Assigned task — Gather all lines in the entries that include the word "POST".

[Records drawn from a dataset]
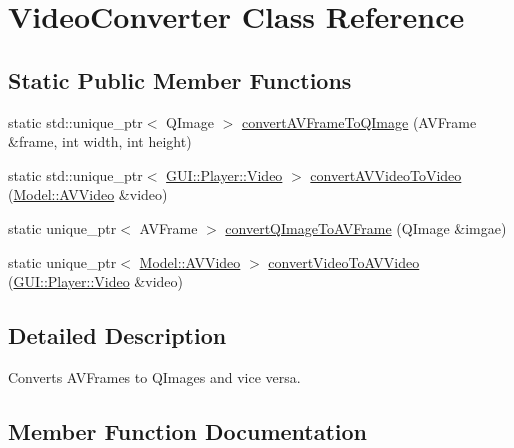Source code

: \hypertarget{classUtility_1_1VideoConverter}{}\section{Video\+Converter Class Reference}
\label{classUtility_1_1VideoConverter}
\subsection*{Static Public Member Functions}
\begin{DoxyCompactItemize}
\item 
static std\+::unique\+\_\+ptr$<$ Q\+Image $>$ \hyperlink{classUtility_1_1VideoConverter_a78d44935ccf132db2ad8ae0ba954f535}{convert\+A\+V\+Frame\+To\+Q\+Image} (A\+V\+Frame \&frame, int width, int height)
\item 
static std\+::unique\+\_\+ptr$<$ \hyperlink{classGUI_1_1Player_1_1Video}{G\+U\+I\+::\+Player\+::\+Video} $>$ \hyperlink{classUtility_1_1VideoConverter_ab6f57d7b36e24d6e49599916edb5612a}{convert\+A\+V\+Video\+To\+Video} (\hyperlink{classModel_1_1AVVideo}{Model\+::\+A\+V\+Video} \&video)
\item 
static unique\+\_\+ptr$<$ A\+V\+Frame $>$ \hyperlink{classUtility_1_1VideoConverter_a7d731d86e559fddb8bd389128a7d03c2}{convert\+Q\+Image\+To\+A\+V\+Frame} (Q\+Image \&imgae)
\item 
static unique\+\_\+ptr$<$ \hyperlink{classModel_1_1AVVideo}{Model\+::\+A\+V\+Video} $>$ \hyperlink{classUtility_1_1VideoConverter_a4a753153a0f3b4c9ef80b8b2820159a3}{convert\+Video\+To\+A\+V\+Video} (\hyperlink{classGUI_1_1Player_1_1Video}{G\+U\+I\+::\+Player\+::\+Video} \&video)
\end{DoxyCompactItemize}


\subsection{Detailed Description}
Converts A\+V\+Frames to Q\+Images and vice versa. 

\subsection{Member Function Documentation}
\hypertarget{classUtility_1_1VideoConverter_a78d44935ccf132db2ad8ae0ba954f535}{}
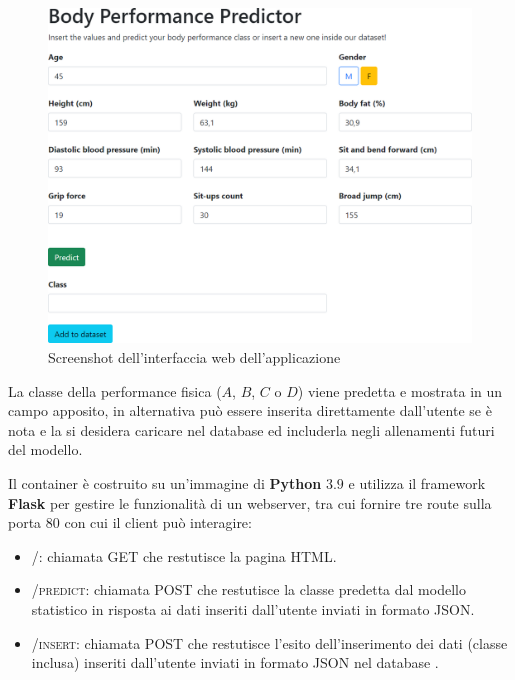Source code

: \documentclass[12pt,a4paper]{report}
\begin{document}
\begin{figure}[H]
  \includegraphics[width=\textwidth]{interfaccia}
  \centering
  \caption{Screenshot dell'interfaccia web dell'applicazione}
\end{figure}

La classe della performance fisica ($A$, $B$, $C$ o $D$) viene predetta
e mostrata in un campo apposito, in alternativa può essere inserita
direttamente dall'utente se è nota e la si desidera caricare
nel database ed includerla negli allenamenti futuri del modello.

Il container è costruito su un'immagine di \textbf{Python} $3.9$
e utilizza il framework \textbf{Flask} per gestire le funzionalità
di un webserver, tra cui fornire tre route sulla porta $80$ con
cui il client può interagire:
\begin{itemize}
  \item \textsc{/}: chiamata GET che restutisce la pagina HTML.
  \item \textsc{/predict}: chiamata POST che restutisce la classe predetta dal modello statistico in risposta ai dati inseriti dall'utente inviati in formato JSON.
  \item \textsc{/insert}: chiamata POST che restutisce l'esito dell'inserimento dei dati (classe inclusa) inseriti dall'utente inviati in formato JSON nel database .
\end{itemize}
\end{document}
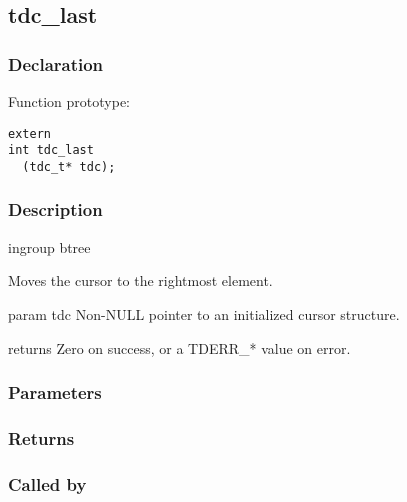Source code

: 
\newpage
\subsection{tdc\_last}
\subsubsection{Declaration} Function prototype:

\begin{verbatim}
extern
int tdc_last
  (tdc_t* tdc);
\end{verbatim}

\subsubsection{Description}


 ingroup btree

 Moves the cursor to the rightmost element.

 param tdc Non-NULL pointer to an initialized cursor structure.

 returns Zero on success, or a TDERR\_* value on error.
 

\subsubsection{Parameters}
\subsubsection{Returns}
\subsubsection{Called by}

Written reply —
  \item \textsc{/predict}: chiamata POST che restutisce la classe predetta dal modello statistico in risposta ai dati inseriti dall'utente inviati in formato JSON.
  \item \textsc{/insert}: chiamata POST che restutisce l'esito dell'inserimento dei dati (classe inclusa) inseriti dall'utente inviati in formato JSON nel database .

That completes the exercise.